Con Di Maio, agli Esteri, i rapporti sono diventati meramente formali, i Ministri del Pd, da Franceschini a Guerini, pensano ormai solo al partito, la De Micheli, alle Infrastrutture, non sa come destreggiarsi tra il vecchio ‘compagno di merende’ Moretti e l’ingombrante famiglia Benetton, e Fioramonti, all’Istruzione, è una barzelletta per lo stesso M5S. Intanto, i grillini più rampanti, da Spadafora a Fraccaro passando per Buffagni, si azzuffano su nomine e Rai. Un ginepraio.
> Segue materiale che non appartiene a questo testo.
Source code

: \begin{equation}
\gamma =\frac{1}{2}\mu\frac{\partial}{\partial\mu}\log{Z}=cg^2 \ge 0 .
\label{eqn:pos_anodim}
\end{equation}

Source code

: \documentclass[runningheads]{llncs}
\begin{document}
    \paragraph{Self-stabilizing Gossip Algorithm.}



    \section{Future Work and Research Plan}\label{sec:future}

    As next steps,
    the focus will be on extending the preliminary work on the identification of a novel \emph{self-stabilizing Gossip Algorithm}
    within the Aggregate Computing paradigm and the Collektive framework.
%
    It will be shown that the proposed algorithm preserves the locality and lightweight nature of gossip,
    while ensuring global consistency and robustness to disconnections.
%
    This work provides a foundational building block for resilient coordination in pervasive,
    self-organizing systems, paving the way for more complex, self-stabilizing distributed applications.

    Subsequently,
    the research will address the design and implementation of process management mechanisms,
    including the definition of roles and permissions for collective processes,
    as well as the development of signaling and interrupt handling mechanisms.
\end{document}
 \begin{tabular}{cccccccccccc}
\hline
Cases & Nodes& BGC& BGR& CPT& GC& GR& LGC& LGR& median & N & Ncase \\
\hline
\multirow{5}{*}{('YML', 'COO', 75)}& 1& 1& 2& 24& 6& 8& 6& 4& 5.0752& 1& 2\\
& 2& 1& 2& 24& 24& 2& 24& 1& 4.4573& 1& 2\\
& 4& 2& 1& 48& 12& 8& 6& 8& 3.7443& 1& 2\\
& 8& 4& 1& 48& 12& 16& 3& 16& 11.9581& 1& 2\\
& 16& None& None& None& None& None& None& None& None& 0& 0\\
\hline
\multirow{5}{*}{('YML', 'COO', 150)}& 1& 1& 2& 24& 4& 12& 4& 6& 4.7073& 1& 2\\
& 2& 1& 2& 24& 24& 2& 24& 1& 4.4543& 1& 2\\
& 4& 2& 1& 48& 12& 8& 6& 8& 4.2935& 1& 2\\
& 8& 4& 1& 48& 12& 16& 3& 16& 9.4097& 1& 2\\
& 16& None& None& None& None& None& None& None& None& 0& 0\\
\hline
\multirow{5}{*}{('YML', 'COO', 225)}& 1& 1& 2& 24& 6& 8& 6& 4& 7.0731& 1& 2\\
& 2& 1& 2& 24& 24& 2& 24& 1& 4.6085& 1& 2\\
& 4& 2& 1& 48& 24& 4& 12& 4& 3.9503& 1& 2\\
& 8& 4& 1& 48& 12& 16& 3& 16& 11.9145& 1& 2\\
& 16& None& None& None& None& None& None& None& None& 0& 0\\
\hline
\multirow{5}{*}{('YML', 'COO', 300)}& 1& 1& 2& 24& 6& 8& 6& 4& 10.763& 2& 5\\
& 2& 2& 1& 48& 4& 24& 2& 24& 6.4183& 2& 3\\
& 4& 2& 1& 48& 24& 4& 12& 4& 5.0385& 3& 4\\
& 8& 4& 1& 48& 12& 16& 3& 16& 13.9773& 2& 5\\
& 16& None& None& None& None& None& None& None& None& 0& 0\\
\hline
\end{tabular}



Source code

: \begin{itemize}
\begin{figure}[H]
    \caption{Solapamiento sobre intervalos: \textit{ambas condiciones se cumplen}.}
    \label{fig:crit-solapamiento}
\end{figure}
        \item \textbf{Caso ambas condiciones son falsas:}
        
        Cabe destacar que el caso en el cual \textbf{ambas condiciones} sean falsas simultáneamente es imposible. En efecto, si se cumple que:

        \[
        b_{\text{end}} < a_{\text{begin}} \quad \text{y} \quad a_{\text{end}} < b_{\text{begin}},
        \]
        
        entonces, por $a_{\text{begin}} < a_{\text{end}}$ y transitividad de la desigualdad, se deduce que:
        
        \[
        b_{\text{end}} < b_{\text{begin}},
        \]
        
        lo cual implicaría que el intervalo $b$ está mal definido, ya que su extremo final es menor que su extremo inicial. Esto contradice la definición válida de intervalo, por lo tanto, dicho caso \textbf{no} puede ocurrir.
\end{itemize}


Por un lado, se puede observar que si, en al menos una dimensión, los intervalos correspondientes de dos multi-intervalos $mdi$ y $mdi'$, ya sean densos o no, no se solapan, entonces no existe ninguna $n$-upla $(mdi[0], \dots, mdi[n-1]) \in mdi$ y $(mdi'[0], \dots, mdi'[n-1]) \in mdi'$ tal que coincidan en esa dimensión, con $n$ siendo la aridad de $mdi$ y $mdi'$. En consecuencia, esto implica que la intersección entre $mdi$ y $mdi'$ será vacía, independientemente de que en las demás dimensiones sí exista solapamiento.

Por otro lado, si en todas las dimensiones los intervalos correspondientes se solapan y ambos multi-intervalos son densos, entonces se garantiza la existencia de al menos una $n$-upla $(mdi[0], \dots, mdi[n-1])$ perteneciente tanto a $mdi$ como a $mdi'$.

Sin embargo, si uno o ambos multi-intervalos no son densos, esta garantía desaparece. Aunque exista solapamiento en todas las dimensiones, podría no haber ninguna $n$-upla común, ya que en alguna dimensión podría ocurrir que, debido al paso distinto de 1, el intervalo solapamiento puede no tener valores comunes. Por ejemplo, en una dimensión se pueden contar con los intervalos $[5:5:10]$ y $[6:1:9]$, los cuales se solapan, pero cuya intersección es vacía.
Del resto il Premier ha vinto la lotteria di Palazzo Chigi senza neppure pagare il biglietto. Grazie alla fortuna del principiante e un’impeccabile pochette, ha poi superato i primi mesi da Presidente del Consiglio senza che nessuno quasi se ne accorgesse. Ma, come il miglior Christian De Sica, vincitore del SuperEnalotto, nel film Poveri ma ricchi, pian piano si è fatto riconoscere:i viaggi su aerei di Stato, i bagni di folla e di selfie, la mania dei cashmere di Cucinelli e degli abiti sartoriali di Paolo Di Fabio.
Ma dopo aver pescato il jolly del Conte-bis, convinto ormai di essere un nuovo De Gasperi e di aver castigato per sempre Salvini, sono iniziati gli inciampi. Il primo è stato con il Vaticano: nel suo discorso di insediamento bis nessun riferimento all’eutanasia, su cui era attesa una sentenza storica della Consulta. Nei Sacri Palazzi avrebbero gradito una presa di posizione esplicita: non pervenuta.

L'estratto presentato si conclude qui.